Do You Have an Emergency Fund?
One of the fastest ways to start down the path toward financial ruin is not having a cushion to protect yourself against unanticipated events, such as losing your job, or unanticipated expenses like home and auto repairs or medical bills. For that reason, conventional financial-planning wisdom is to put three to six months' worth of living expenses in a highly liquid account such as a savings account, CD, or money market fund. Given the current economic climate,  however, I'd recommend building up a more generous savings cushion--six months' to a year's worth of living expenses, if you can swing it. This is particularly important if you are a higher-income earner, because it usually takes longer to find higher-paying jobs than it does those that pay less, or if you have any reason to believe that your job is in peril. Here are some details on setting up an emergency fund. 

Are You Protected Against Identity Theft?
Consumers have, thankfully, become much more attuned to the issue of identity theft.

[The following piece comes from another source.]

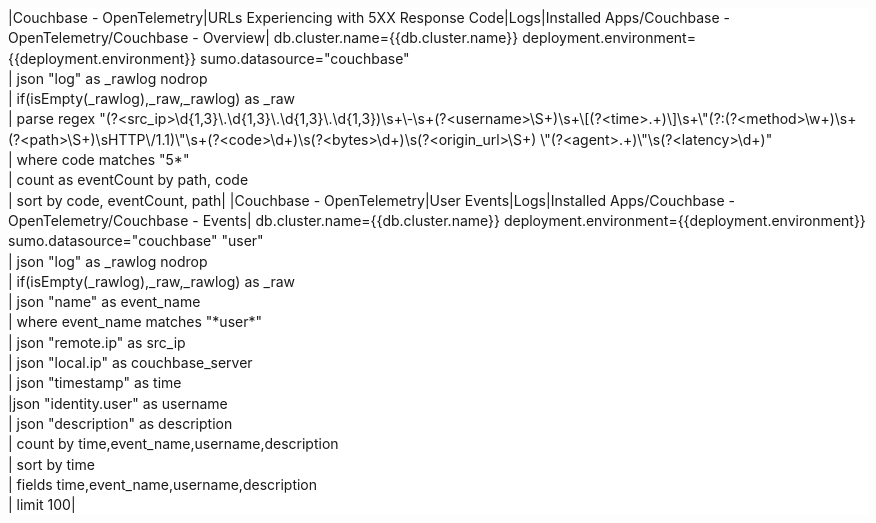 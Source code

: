 |Couchbase - OpenTelemetry|URLs Experiencing with 5XX Response Code|Logs|Installed Apps/Couchbase - OpenTelemetry/Couchbase - Overview| db.cluster.name={{db.cluster.name}} deployment.environment={{deployment.environment}} sumo.datasource="couchbase"<br />\| json "log" as \_rawlog nodrop<br />\| if(isEmpty(\_rawlog),\_raw,\_rawlog) as \_raw<br />\| parse regex "(?\<src\_ip\>\\d{1,3}\\.\\d{1,3}\\.\\d{1,3}\\.\\d{1,3})\\s+\\-\\s+(?\<username\>\\S+)\\s+\\[(?\<time\>.+)\\]\\s+\\"(?:(?\<method\>\\w+)\\s+(?\<path\>\\S+)\\sHTTP\\/1.1)\\"\\s+(?\<code\>\\d+)\\s(?\<bytes\>\\d+)\\s(?\<origin\_url\>\\S+) \\"(?\<agent\>.+)\\"\\s(?\<latency\>\\d+)"<br />\| where code matches "5\*"<br />\| count as eventCount by path, code<br />\| sort by code, eventCount, path|
|Couchbase - OpenTelemetry|User Events|Logs|Installed Apps/Couchbase - OpenTelemetry/Couchbase - Events| db.cluster.name={{db.cluster.name}} deployment.environment={{deployment.environment}} sumo.datasource="couchbase" "user"<br />\| json "log" as \_rawlog nodrop<br />\| if(isEmpty(\_rawlog),\_raw,\_rawlog) as \_raw<br />\| json "name" as event\_name<br />\| where event\_name matches "\*user\*"<br />\| json "remote.ip" as src\_ip <br />\| json "local.ip" as couchbase\_server<br />\| json "timestamp" as time<br />\|json "identity.user" as username<br />\| json "description" as description<br />\| count by time,event\_name,username,description<br />\| sort by time<br />\| fields time,event\_name,username,description<br />\| limit 100|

However, given the trying economic climate, I think it's safe to assume that identity theft could pick up in the months ahead. You can't be too careful about security when conducting transactions online, and you should get in the habit of shredding documents that include identifying information. (I'm admittedly paranoid, but I shred anything that comes into my house with my name on it.) For more tips on how to safeguard yourself against the risk of identity theft, read this article.

Do You Have Adequate Insurance?
When making insurance decisions, one of the best pieces of advice is to not insure yourself against risks you can afford to cover. For example, if you have ample savings, you're not going to be sunk if your computer goes kaput and you need to buy a new one. (Sorry, extended-warranty sellers at Best Buy.) On the flipside, you'll definitely want to insure against bigger, more costly risks. For that reason, you'll obviously want to have coverage for your home and autos, as well as good medical coverage. Also look into the following.

Life Insurance: If you're still working and have dependents, your largest asset is your own ability to produce income in the future. Thus, it's essential that you have adequate life-insurance coverage. And if your spouse stays at home and cares for the kids, you may also want to investigate life insurance for her/him. Life-insurance agents may disagree with me, but term insurance is often the most effective (and certainly the most cost-effective) solution for many individuals. If an insurance agent recommends a more permanent type of policy, make sure you thoroughly understand the reasons why he or she finds this type of coverage preferable to a term policy. (John Coumarianos covered some of the considerations for annuity buyers in this article.)

Disability Insurance: Fully one third of Americans between the age of 35 and 65 will become disabled for more than 90 days during their working careers. If you couldn't do without your income for an extended period of time, it's imperative that you purchase disability coverage. Your employer may offer cost-effective coverage; sign up to pay for it using aftertax dollars, meaning that your benefits will be tax-free.

Umbrella Policy: If you're a worrywart like I am, you'll find that personal liability insurance (an "umbrella" policy) is one of the most cost-effective ways to purchase peace of mind. These policies usually sit on top of your homeowners and auto policies, and cover you in case you're sued for an accident that occurs on your property. If you have contractors, housecleaners, babysitters, or dogwalkers on your property--and even if you don't--an umbrella policy is a must.

Long-Term Care Insurance: Not everyone needs long-term care insurance. Those with a lot of assets may be able to cover their own long-term care costs, and those with small portfolios may be covered by Medicaid. If you're over 45 and fall somewhere in the middle of that spectrum, however, you should investigate long-term care, because the costs of nursing home or in-home care can quickly gobble up your nest egg. I favor the policies that include inflation protection, though you'll pay more for that type of coverage.

A version of this article appeared on Morningstar.com on Jan. 29, 2009.